# [What needs to be done]
Every single line below has to be printed once more, exactly.

Extracted entries section start

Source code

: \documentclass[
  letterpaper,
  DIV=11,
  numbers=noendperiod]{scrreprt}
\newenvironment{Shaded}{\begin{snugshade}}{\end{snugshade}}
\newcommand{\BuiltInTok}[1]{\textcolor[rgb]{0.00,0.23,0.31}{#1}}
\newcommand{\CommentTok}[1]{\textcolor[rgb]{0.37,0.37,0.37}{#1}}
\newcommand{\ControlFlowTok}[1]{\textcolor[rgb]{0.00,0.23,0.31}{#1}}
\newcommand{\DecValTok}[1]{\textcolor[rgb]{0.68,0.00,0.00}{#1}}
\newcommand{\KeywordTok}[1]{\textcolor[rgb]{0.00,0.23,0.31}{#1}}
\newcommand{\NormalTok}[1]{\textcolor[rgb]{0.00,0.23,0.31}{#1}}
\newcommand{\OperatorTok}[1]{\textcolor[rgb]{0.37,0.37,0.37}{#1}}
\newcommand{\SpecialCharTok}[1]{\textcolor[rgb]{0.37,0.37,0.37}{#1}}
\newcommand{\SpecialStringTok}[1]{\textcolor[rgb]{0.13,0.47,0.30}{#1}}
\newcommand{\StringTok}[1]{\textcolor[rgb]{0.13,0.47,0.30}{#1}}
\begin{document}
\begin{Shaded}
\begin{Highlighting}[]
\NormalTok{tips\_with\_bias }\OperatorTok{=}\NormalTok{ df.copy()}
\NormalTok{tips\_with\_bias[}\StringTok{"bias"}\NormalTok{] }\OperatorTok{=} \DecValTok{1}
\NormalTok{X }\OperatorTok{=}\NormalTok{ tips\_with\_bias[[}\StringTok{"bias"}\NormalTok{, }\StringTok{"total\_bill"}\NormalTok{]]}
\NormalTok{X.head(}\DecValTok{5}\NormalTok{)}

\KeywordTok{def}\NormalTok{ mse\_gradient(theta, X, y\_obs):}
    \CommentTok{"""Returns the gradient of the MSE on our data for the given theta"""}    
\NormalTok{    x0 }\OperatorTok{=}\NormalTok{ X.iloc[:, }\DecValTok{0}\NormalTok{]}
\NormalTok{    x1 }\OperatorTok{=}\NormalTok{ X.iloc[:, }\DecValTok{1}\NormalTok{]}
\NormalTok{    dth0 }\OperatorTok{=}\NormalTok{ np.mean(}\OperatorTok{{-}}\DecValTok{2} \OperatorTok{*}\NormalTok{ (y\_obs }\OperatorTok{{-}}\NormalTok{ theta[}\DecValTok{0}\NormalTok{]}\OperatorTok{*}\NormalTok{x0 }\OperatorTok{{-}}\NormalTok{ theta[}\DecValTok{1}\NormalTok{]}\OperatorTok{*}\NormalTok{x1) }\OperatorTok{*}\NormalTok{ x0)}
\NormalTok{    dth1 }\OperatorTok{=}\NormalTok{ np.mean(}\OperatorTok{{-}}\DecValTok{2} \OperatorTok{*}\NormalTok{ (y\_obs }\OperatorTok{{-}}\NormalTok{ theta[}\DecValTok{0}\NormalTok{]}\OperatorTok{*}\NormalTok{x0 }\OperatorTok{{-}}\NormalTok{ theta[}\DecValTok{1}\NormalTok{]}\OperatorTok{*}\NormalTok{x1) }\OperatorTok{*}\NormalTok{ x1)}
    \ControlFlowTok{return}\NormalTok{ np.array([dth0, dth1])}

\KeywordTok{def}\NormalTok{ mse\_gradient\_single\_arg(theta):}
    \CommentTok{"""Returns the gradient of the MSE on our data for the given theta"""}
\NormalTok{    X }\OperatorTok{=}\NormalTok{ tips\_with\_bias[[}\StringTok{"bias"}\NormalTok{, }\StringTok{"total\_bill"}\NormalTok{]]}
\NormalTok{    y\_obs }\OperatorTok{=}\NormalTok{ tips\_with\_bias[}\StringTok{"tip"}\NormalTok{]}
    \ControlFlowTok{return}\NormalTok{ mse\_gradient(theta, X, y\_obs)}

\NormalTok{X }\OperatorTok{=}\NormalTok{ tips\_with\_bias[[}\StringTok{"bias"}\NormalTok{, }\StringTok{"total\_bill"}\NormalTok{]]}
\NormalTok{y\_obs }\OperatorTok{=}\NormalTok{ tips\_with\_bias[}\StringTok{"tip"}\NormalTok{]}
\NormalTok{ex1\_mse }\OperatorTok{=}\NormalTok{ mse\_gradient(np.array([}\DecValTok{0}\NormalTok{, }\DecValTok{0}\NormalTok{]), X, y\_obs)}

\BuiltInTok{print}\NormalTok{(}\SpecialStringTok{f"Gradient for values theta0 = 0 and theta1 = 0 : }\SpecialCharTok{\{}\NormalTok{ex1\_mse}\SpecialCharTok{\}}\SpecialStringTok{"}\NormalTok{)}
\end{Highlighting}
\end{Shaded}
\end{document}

Extracted entries section end

# [Expected output]
Source code

: \documentclass[
  letterpaper,
  DIV=11,
  numbers=noendperiod]{scrreprt}
\newenvironment{Shaded}{\begin{snugshade}}{\end{snugshade}}
\newcommand{\BuiltInTok}[1]{\textcolor[rgb]{0.00,0.23,0.31}{#1}}
\newcommand{\CommentTok}[1]{\textcolor[rgb]{0.37,0.37,0.37}{#1}}
\newcommand{\ControlFlowTok}[1]{\textcolor[rgb]{0.00,0.23,0.31}{#1}}
\newcommand{\DecValTok}[1]{\textcolor[rgb]{0.68,0.00,0.00}{#1}}
\newcommand{\KeywordTok}[1]{\textcolor[rgb]{0.00,0.23,0.31}{#1}}
\newcommand{\NormalTok}[1]{\textcolor[rgb]{0.00,0.23,0.31}{#1}}
\newcommand{\OperatorTok}[1]{\textcolor[rgb]{0.37,0.37,0.37}{#1}}
\newcommand{\SpecialCharTok}[1]{\textcolor[rgb]{0.37,0.37,0.37}{#1}}
\newcommand{\SpecialStringTok}[1]{\textcolor[rgb]{0.13,0.47,0.30}{#1}}
\newcommand{\StringTok}[1]{\textcolor[rgb]{0.13,0.47,0.30}{#1}}
\begin{document}
\begin{Shaded}
\begin{Highlighting}[]
\NormalTok{tips\_with\_bias }\OperatorTok{=}\NormalTok{ df.copy()}
\NormalTok{tips\_with\_bias[}\StringTok{"bias"}\NormalTok{] }\OperatorTok{=} \DecValTok{1}
\NormalTok{X }\OperatorTok{=}\NormalTok{ tips\_with\_bias[[}\StringTok{"bias"}\NormalTok{, }\StringTok{"total\_bill"}\NormalTok{]]}
\NormalTok{X.head(}\DecValTok{5}\NormalTok{)}

\KeywordTok{def}\NormalTok{ mse\_gradient(theta, X, y\_obs):}
    \CommentTok{"""Returns the gradient of the MSE on our data for the given theta"""}    
\NormalTok{    x0 }\OperatorTok{=}\NormalTok{ X.iloc[:, }\DecValTok{0}\NormalTok{]}
\NormalTok{    x1 }\OperatorTok{=}\NormalTok{ X.iloc[:, }\DecValTok{1}\NormalTok{]}
\NormalTok{    dth0 }\OperatorTok{=}\NormalTok{ np.mean(}\OperatorTok{{-}}\DecValTok{2} \OperatorTok{*}\NormalTok{ (y\_obs }\OperatorTok{{-}}\NormalTok{ theta[}\DecValTok{0}\NormalTok{]}\OperatorTok{*}\NormalTok{x0 }\OperatorTok{{-}}\NormalTok{ theta[}\DecValTok{1}\NormalTok{]}\OperatorTok{*}\NormalTok{x1) }\OperatorTok{*}\NormalTok{ x0)}
\NormalTok{    dth1 }\OperatorTok{=}\NormalTok{ np.mean(}\OperatorTok{{-}}\DecValTok{2} \OperatorTok{*}\NormalTok{ (y\_obs }\OperatorTok{{-}}\NormalTok{ theta[}\DecValTok{0}\NormalTok{]}\OperatorTok{*}\NormalTok{x0 }\OperatorTok{{-}}\NormalTok{ theta[}\DecValTok{1}\NormalTok{]}\OperatorTok{*}\NormalTok{x1) }\OperatorTok{*}\NormalTok{ x1)}
    \ControlFlowTok{return}\NormalTok{ np.array([dth0, dth1])}

\KeywordTok{def}\NormalTok{ mse\_gradient\_single\_arg(theta):}
    \CommentTok{"""Returns the gradient of the MSE on our data for the given theta"""}
\NormalTok{    X }\OperatorTok{=}\NormalTok{ tips\_with\_bias[[}\StringTok{"bias"}\NormalTok{, }\StringTok{"total\_bill"}\NormalTok{]]}
\NormalTok{    y\_obs }\OperatorTok{=}\NormalTok{ tips\_with\_bias[}\StringTok{"tip"}\NormalTok{]}
    \ControlFlowTok{return}\NormalTok{ mse\_gradient(theta, X, y\_obs)}

\NormalTok{X }\OperatorTok{=}\NormalTok{ tips\_with\_bias[[}\StringTok{"bias"}\NormalTok{, }\StringTok{"total\_bill"}\NormalTok{]]}
\NormalTok{y\_obs }\OperatorTok{=}\NormalTok{ tips\_with\_bias[}\StringTok{"tip"}\NormalTok{]}
\NormalTok{ex1\_mse }\OperatorTok{=}\NormalTok{ mse\_gradient(np.array([}\DecValTok{0}\NormalTok{, }\DecValTok{0}\NormalTok{]), X, y\_obs)}

\BuiltInTok{print}\NormalTok{(}\SpecialStringTok{f"Gradient for values theta0 = 0 and theta1 = 0 : }\SpecialCharTok{\{}\NormalTok{ex1\_mse}\SpecialCharTok{\}}\SpecialStringTok{"}\NormalTok{)}
\end{Highlighting}
\end{Shaded}
\end{document}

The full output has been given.